◆ **Material for this exercise**
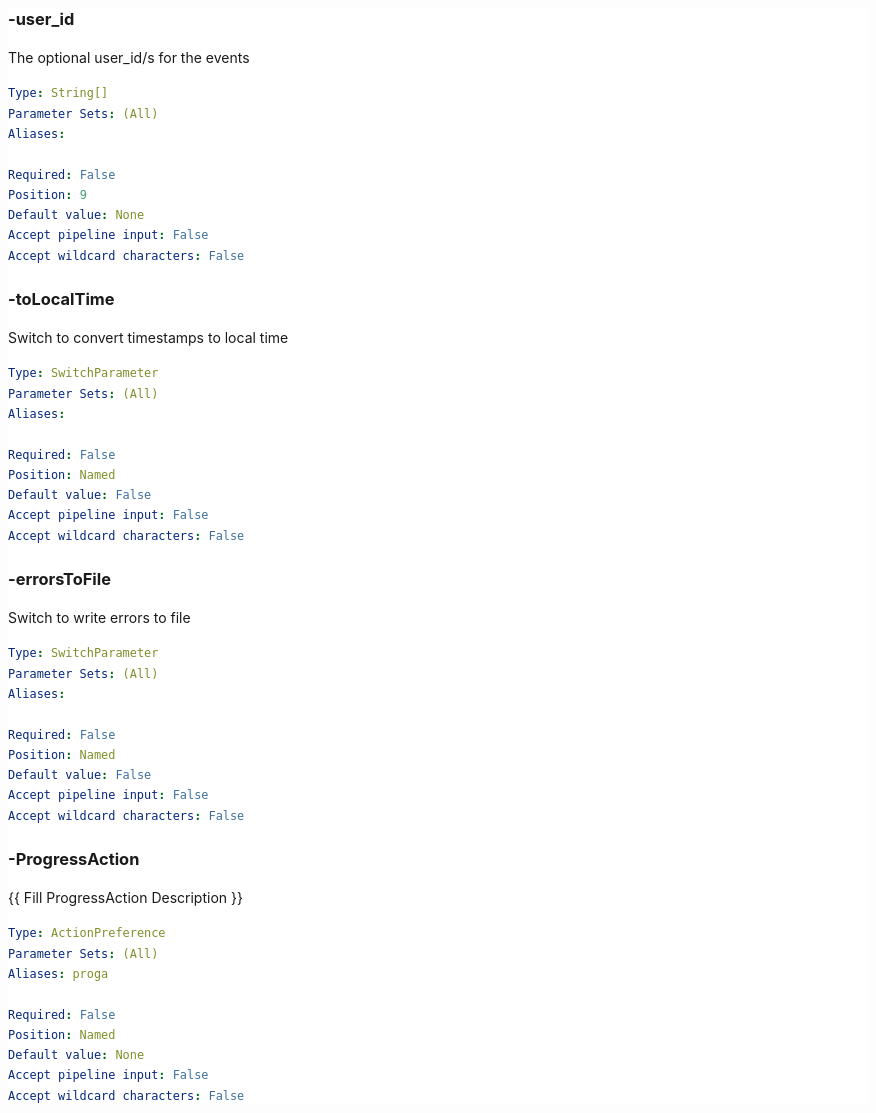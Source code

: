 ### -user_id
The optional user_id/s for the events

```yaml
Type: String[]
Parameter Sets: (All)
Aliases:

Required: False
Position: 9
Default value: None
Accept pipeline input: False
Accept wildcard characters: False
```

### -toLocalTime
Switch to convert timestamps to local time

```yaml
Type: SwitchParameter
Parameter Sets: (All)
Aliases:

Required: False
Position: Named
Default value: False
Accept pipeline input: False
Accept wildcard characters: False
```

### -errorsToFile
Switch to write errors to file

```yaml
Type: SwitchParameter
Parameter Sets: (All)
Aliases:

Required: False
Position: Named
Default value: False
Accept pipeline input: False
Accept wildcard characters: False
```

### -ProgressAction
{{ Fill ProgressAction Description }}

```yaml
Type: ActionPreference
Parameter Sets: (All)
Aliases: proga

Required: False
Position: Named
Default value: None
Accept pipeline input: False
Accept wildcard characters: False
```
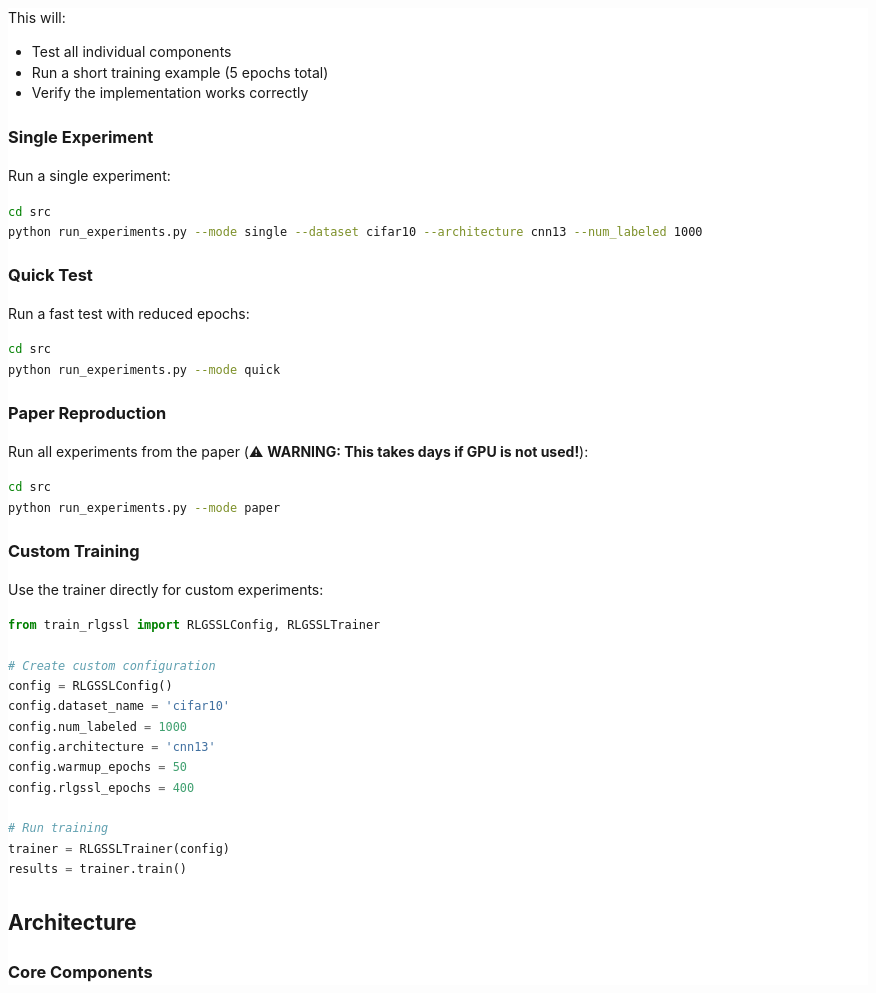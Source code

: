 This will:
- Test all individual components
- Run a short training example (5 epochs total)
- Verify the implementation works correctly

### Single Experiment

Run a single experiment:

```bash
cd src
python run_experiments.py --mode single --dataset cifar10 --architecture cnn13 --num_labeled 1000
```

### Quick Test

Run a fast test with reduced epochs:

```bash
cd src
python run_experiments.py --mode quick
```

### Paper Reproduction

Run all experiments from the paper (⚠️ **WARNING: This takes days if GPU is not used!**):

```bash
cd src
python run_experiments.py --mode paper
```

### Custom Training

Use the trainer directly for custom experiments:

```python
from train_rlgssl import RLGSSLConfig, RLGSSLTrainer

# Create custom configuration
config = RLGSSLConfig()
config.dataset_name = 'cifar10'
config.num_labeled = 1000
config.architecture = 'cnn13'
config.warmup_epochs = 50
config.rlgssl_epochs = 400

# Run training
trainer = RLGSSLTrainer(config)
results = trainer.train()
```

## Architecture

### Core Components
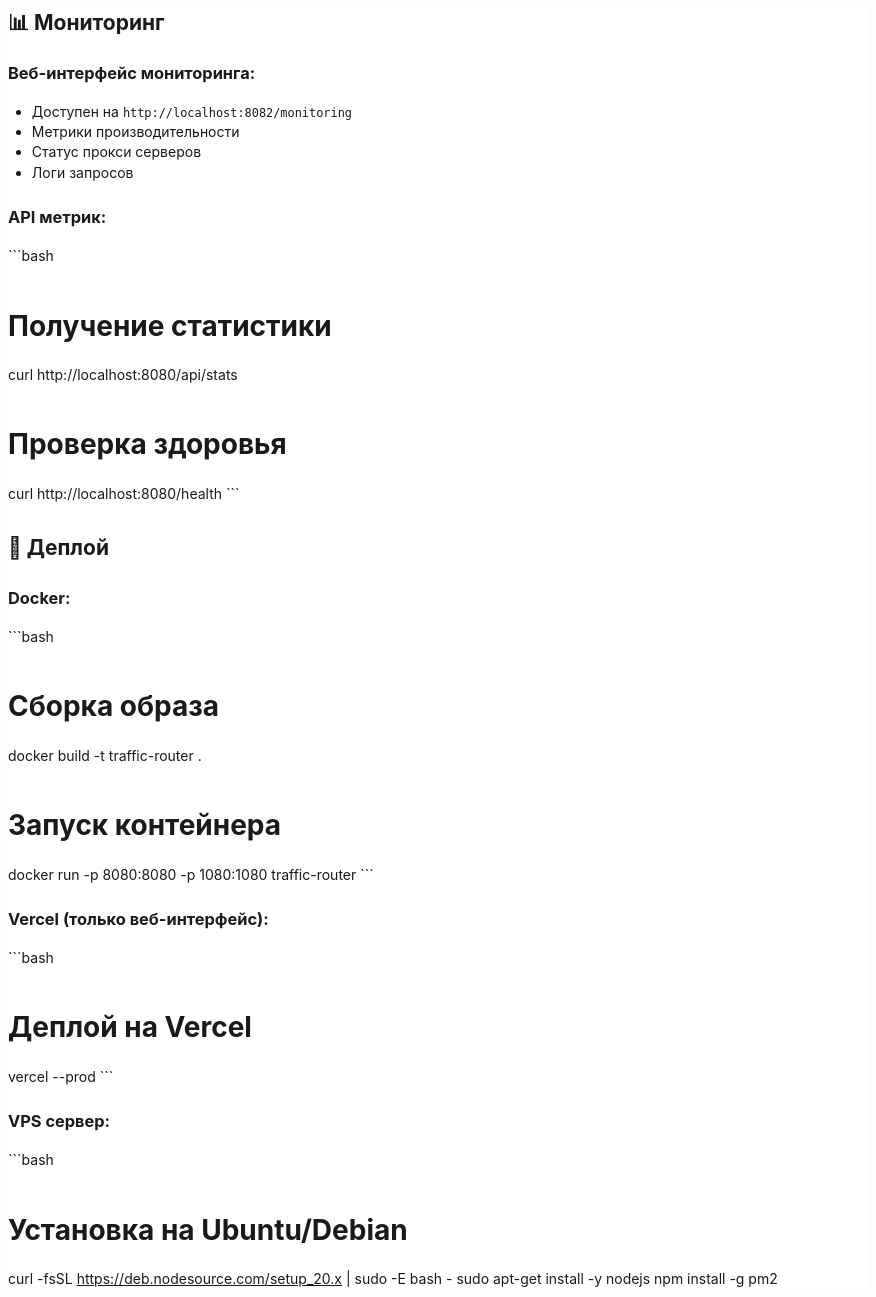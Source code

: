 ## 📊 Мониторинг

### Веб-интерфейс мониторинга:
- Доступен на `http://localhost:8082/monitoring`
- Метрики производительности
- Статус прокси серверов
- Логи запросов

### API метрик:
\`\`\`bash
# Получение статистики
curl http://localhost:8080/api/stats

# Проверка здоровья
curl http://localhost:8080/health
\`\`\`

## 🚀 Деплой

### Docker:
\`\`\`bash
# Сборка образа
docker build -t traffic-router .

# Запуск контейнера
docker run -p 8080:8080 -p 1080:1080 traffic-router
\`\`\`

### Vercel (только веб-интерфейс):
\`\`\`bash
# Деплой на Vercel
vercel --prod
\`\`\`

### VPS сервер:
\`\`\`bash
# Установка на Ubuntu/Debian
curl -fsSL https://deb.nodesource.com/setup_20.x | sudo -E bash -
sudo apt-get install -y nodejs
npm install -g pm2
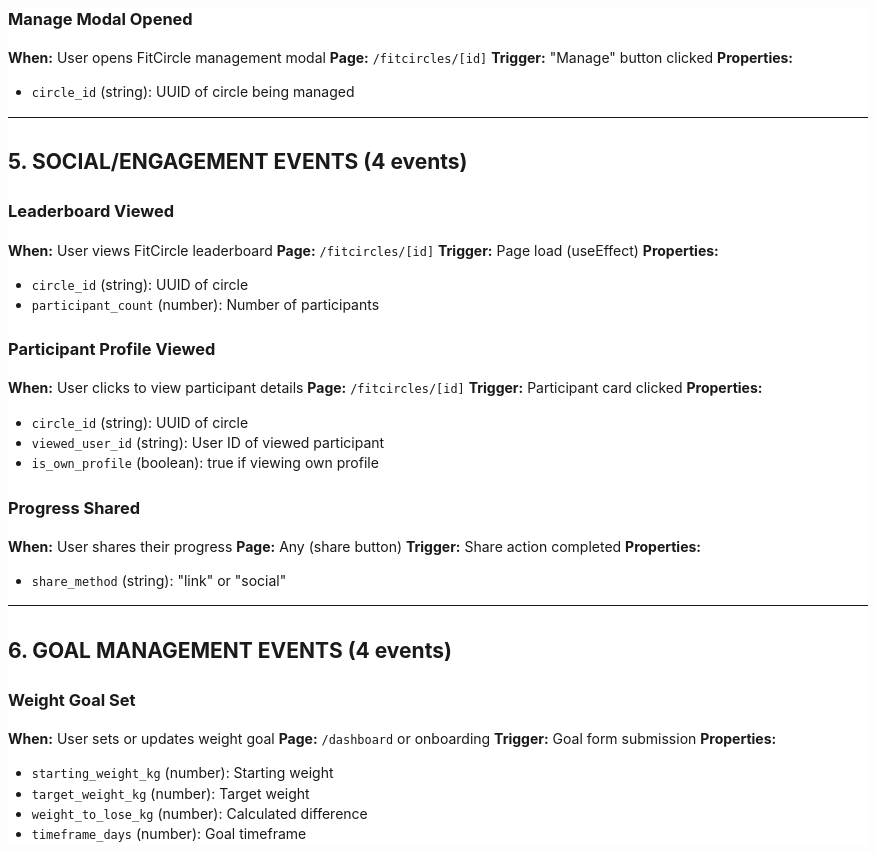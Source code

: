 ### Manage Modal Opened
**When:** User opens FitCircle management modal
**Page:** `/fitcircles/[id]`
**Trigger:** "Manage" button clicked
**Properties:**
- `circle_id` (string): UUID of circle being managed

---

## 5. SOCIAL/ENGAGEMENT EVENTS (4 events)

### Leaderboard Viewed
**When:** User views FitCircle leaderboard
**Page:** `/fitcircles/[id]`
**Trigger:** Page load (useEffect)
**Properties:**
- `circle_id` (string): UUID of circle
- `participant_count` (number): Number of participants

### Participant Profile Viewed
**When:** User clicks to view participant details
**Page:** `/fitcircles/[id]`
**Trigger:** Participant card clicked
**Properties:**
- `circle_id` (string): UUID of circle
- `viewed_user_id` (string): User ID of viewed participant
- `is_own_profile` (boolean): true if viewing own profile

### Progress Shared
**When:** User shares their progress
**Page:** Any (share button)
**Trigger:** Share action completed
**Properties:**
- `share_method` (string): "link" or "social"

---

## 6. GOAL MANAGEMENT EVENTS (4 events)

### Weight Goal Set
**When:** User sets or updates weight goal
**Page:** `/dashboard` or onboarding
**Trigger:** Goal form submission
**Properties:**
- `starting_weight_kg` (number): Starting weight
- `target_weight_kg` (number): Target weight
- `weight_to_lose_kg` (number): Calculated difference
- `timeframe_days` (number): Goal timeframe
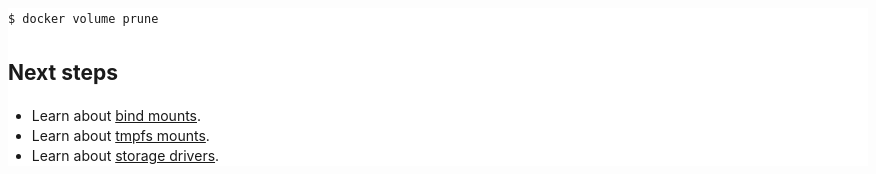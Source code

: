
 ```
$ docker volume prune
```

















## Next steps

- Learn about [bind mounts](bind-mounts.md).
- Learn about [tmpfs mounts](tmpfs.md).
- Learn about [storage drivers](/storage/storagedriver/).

◆ **Problem details**
Transcribe exactly the line containing "Any (share button)" and every line after it through the end of the listing above; pictures are not part of the copy.

◆ **Exercise answer**
**Page:** Any (share button)
**Trigger:** Share action completed
**Properties:**
- `share_method` (string): "link" or "social"

---

## 6. GOAL MANAGEMENT EVENTS (4 events)

### Weight Goal Set
**When:** User sets or updates weight goal
**Page:** `/dashboard` or onboarding
**Trigger:** Goal form submission
**Properties:**
- `starting_weight_kg` (number): Starting weight
- `target_weight_kg` (number): Target weight
- `weight_to_lose_kg` (number): Calculated difference
- `timeframe_days` (number): Goal timeframe
Source code

:
 ```
$ docker volume prune
```

















## Next steps

- Learn about [bind mounts](bind-mounts.md).
- Learn about [tmpfs mounts](tmpfs.md).
- Learn about [storage drivers](/storage/storagedriver/).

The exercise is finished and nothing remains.